Aim of the exercise
All of the data needs to come back exactly as written.

--- START ---

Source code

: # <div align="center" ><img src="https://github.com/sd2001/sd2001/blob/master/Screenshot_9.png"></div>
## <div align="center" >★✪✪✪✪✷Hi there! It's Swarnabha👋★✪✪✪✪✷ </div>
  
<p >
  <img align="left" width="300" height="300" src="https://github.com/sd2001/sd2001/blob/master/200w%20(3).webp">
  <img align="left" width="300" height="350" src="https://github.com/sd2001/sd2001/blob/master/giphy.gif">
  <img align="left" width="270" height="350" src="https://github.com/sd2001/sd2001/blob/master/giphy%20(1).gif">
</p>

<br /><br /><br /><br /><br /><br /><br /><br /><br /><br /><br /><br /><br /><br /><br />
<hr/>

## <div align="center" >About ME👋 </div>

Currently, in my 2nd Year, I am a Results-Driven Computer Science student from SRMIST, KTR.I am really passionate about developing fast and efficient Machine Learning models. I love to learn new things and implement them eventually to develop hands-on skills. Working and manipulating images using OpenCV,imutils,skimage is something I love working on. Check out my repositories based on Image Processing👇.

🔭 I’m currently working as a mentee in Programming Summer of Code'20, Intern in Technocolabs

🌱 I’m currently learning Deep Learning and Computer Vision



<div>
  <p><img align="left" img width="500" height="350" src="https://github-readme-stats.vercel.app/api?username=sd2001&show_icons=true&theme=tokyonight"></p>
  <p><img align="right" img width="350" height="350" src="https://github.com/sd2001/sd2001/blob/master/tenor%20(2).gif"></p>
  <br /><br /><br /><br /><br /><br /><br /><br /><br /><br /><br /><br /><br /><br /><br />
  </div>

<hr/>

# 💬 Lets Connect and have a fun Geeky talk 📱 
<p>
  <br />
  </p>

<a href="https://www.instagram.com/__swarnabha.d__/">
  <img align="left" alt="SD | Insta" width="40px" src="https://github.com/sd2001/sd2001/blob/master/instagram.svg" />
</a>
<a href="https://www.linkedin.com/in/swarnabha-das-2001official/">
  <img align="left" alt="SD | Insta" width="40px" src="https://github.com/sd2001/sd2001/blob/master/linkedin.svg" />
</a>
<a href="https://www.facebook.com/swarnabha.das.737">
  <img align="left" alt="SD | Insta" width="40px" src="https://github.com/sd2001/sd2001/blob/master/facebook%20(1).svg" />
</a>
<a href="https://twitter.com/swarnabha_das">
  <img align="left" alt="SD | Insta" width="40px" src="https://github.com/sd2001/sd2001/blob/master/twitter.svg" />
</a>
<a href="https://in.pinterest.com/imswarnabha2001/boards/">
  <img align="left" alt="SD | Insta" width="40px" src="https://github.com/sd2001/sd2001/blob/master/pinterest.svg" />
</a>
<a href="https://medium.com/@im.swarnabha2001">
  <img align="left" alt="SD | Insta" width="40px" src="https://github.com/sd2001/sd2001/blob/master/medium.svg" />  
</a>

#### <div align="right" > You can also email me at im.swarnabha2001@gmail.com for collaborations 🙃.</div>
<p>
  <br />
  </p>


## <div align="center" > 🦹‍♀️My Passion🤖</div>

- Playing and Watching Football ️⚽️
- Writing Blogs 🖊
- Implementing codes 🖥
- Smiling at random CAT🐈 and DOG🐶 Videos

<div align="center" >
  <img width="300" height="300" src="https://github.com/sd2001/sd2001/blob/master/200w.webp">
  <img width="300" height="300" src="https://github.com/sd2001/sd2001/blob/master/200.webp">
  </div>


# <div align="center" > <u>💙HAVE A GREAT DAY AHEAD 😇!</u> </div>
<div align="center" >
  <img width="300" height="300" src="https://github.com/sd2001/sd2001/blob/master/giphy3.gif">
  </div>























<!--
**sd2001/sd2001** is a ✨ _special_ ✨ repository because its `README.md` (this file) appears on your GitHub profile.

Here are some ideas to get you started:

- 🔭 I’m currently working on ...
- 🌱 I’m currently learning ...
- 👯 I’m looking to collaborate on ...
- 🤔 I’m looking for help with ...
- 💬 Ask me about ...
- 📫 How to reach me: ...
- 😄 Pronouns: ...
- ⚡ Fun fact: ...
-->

--- END ---

Written response
Source code

: # <div align="center" ><img src="https://github.com/sd2001/sd2001/blob/master/Screenshot_9.png"></div>
## <div align="center" >★✪✪✪✪✷Hi there! It's Swarnabha👋★✪✪✪✪✷ </div>
  
<p >
  <img align="left" width="300" height="300" src="https://github.com/sd2001/sd2001/blob/master/200w%20(3).webp">
  <img align="left" width="300" height="350" src="https://github.com/sd2001/sd2001/blob/master/giphy.gif">
  <img align="left" width="270" height="350" src="https://github.com/sd2001/sd2001/blob/master/giphy%20(1).gif">
</p>

<br /><br /><br /><br /><br /><br /><br /><br /><br /><br /><br /><br /><br /><br /><br />
<hr/>

## <div align="center" >About ME👋 </div>

Currently, in my 2nd Year, I am a Results-Driven Computer Science student from SRMIST, KTR.I am really passionate about developing fast and efficient Machine Learning models. I love to learn new things and implement them eventually to develop hands-on skills. Working and manipulating images using OpenCV,imutils,skimage is something I love working on. Check out my repositories based on Image Processing👇.

🔭 I’m currently working as a mentee in Programming Summer of Code'20, Intern in Technocolabs

🌱 I’m currently learning Deep Learning and Computer Vision



<div>
  <p><img align="left" img width="500" height="350" src="https://github-readme-stats.vercel.app/api?username=sd2001&show_icons=true&theme=tokyonight"></p>
  <p><img align="right" img width="350" height="350" src="https://github.com/sd2001/sd2001/blob/master/tenor%20(2).gif"></p>
  <br /><br /><br /><br /><br /><br /><br /><br /><br /><br /><br /><br /><br /><br /><br />
  </div>

<hr/>

# 💬 Lets Connect and have a fun Geeky talk 📱 
<p>
  <br />
  </p>

<a href="https://www.instagram.com/__swarnabha.d__/">
  <img align="left" alt="SD | Insta" width="40px" src="https://github.com/sd2001/sd2001/blob/master/instagram.svg" />
</a>
<a href="https://www.linkedin.com/in/swarnabha-das-2001official/">
  <img align="left" alt="SD | Insta" width="40px" src="https://github.com/sd2001/sd2001/blob/master/linkedin.svg" />
</a>
<a href="https://www.facebook.com/swarnabha.das.737">
  <img align="left" alt="SD | Insta" width="40px" src="https://github.com/sd2001/sd2001/blob/master/facebook%20(1).svg" />
</a>
<a href="https://twitter.com/swarnabha_das">
  <img align="left" alt="SD | Insta" width="40px" src="https://github.com/sd2001/sd2001/blob/master/twitter.svg" />
</a>
<a href="https://in.pinterest.com/imswarnabha2001/boards/">
  <img align="left" alt="SD | Insta" width="40px" src="https://github.com/sd2001/sd2001/blob/master/pinterest.svg" />
</a>
<a href="https://medium.com/@im.swarnabha2001">
  <img align="left" alt="SD | Insta" width="40px" src="https://github.com/sd2001/sd2001/blob/master/medium.svg" />  
</a>

#### <div align="right" > You can also email me at im.swarnabha2001@gmail.com for collaborations 🙃.</div>
<p>
  <br />
  </p>


## <div align="center" > 🦹‍♀️My Passion🤖</div>

- Playing and Watching Football ️⚽️
- Writing Blogs 🖊
- Implementing codes 🖥
- Smiling at random CAT🐈 and DOG🐶 Videos

<div align="center" >
  <img width="300" height="300" src="https://github.com/sd2001/sd2001/blob/master/200w.webp">
  <img width="300" height="300" src="https://github.com/sd2001/sd2001/blob/master/200.webp">
  </div>


# <div align="center" > <u>💙HAVE A GREAT DAY AHEAD 😇!</u> </div>
<div align="center" >
  <img width="300" height="300" src="https://github.com/sd2001/sd2001/blob/master/giphy3.gif">
  </div>























<!--
**sd2001/sd2001** is a ✨ _special_ ✨ repository because its `README.md` (this file) appears on your GitHub profile.

Here are some ideas to get you started:

- 🔭 I’m currently working on ...
- 🌱 I’m currently learning ...
- 👯 I’m looking to collaborate on ...
- 🤔 I’m looking for help with ...
- 💬 Ask me about ...
- 📫 How to reach me: ...
- 😄 Pronouns: ...
- ⚡ Fun fact: ...
-->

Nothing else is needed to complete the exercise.